Simultaneous Removal of Multidrug-resistant Salmonella Enterica Serotype Typhimurium, Antibiotics and Antibiotic Resistance Genes from Water by Electrooxidation on a Magnéli Phase Ti4O7 Anode

Abstract Antibiotics and multi-drug resistant bacteria are present extensively in different environmental matrices, and considered as contaminants of emerging concern. This study evaluated the feasibility and effectiveness of using electrooxidation (EO) with Magneli phase Ti4O7 anode to simultaneously remove bacterial pathogens, antibiotics and antibacterial resistance genes (ARGs) from water.
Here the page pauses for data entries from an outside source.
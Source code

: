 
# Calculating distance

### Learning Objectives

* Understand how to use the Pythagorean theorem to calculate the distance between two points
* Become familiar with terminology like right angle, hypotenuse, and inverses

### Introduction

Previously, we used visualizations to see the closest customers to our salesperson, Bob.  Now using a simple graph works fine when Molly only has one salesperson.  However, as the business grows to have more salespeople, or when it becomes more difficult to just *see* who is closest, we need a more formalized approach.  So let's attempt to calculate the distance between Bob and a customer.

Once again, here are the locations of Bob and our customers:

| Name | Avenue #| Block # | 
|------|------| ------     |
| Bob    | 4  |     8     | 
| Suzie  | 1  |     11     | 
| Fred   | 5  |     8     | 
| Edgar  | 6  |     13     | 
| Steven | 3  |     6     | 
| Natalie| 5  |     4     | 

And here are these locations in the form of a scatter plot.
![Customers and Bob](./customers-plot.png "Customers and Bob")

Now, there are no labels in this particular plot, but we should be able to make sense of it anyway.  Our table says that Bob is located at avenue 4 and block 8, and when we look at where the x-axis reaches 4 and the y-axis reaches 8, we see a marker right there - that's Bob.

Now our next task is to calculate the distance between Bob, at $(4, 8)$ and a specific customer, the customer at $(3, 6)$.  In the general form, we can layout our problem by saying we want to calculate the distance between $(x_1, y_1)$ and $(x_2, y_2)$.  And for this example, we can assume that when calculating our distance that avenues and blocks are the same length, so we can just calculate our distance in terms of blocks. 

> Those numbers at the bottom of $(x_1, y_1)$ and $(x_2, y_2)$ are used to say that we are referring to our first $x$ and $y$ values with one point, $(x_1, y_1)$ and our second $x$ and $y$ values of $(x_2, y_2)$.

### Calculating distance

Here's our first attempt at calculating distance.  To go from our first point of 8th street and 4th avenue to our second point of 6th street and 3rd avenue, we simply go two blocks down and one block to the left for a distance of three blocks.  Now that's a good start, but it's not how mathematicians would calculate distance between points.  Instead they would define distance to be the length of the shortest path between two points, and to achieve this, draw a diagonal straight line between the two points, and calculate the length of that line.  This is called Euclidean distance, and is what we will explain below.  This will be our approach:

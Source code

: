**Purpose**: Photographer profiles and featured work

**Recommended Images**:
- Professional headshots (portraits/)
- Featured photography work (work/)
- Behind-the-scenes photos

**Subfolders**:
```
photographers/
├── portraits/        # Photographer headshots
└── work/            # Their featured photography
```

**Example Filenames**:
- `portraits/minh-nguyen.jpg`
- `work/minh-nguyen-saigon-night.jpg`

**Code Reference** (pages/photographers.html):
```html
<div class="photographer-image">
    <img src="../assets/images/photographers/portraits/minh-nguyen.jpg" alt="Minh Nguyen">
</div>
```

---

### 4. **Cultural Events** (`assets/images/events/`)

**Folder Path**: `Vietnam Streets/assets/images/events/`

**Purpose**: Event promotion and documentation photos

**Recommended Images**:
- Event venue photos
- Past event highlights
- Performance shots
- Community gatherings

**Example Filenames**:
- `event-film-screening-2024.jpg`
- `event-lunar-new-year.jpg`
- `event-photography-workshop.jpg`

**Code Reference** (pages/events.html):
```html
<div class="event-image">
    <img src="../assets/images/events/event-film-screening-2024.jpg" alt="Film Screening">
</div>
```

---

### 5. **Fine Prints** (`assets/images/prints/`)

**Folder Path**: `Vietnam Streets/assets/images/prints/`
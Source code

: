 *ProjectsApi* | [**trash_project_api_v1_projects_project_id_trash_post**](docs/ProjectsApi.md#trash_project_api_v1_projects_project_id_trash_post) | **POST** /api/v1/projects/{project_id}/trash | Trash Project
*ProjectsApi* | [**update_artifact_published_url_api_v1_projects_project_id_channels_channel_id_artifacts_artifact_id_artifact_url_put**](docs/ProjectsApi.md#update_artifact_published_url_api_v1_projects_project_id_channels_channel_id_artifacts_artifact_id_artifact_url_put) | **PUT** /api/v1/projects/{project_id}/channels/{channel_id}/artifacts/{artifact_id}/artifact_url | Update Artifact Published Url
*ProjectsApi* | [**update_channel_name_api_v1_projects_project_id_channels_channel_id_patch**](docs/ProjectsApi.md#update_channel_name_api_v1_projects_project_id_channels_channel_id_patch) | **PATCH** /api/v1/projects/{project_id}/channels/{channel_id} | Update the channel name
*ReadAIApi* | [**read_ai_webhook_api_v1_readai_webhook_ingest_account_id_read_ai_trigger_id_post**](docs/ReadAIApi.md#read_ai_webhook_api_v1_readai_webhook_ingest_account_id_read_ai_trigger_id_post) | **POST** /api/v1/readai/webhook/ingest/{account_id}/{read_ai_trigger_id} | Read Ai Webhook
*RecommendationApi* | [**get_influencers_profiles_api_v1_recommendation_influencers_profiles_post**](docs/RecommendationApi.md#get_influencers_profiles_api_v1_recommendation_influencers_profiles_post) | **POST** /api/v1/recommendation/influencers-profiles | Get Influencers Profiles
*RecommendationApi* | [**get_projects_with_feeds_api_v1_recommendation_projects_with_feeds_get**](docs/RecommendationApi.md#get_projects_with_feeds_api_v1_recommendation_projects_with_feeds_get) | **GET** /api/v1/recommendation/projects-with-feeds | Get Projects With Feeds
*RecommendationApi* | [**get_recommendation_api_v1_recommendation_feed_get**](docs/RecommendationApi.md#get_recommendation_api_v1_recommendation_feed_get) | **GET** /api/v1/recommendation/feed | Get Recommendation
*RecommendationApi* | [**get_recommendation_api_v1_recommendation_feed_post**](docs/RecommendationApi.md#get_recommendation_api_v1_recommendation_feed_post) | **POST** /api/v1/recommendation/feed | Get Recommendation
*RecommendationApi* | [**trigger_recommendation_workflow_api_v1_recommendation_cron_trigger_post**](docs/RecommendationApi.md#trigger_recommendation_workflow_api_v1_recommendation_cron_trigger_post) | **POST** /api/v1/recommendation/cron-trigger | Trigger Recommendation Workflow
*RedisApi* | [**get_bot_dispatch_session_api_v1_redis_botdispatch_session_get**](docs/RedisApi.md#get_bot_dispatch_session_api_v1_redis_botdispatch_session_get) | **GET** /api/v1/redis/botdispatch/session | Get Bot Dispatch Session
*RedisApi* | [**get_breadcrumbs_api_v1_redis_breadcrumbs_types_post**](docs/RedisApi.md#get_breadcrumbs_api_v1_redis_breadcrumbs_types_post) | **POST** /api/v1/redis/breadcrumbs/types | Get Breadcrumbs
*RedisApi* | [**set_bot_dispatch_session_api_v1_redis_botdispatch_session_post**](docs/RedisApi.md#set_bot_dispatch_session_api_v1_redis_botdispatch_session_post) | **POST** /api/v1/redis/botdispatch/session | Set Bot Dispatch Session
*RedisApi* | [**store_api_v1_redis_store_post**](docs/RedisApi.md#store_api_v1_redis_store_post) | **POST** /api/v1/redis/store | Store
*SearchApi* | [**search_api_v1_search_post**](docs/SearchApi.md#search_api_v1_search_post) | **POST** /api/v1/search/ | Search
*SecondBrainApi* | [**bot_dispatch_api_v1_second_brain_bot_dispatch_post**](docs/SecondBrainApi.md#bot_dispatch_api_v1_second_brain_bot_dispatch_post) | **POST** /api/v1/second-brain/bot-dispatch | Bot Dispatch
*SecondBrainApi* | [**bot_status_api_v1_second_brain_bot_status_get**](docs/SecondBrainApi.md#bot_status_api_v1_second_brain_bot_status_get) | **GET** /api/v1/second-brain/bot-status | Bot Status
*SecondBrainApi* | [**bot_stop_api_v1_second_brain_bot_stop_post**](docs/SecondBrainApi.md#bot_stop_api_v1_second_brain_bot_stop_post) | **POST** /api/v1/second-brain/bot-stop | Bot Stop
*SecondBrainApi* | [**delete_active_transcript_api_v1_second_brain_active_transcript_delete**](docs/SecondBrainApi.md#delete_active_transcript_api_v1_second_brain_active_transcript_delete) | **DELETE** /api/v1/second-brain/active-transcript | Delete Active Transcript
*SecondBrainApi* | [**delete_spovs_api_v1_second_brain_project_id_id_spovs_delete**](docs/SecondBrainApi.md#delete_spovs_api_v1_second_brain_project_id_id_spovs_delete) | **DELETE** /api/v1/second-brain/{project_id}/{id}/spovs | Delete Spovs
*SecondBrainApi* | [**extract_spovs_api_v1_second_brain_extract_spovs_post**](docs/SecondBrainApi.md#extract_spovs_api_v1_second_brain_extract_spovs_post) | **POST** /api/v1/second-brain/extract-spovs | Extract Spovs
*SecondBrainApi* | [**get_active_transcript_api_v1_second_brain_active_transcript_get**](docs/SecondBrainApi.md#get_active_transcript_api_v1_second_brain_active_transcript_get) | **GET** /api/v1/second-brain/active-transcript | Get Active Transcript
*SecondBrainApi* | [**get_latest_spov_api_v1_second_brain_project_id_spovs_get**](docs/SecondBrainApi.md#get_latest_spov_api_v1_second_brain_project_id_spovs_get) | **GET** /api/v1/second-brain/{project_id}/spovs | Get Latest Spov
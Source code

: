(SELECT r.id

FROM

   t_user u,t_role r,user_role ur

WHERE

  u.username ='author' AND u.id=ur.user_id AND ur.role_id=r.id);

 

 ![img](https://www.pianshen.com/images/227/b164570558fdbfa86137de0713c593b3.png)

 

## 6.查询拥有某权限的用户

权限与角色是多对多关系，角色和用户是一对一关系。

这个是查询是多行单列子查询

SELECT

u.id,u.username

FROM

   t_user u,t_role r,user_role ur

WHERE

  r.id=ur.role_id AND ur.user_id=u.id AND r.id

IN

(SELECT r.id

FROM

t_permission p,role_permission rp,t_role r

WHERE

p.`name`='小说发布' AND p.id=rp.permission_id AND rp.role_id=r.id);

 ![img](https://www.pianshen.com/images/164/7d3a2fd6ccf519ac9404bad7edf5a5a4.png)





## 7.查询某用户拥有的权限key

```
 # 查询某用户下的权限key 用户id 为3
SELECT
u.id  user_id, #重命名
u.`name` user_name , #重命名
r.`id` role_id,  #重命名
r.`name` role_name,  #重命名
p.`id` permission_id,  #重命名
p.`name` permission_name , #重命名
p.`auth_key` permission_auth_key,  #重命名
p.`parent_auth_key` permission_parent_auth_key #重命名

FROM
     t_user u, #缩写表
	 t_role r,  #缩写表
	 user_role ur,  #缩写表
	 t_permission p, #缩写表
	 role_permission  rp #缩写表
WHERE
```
A model pathogen, multidrug-resistant Salmonella enterica serotype Typhimurium DT104, was completely deactivated with 6.2 log reduction in 15 min at the current density of 10.0 mA cm−2, while ARGs (i.e., TetG, floR and sul1), class 1 integron gene (intI1) and virulence genes (invA and spvC) that were contained in the pathogen were removed by as much as 99.65 % to 99.94%. Model antibiotics, tetracycline (TC) and sulfadimethoxine (SDM), were degraded over 93% in the same EO treatment system within 3 h. It was found that both direct electron transfer (DET) and •OH-mediated oxidation played important roles in the removal of the ARGs during the EO process. EO may be a promising tool to control the spread of antibiotic resistence by removing pathogens, antibiotics and ARGs simultaneously.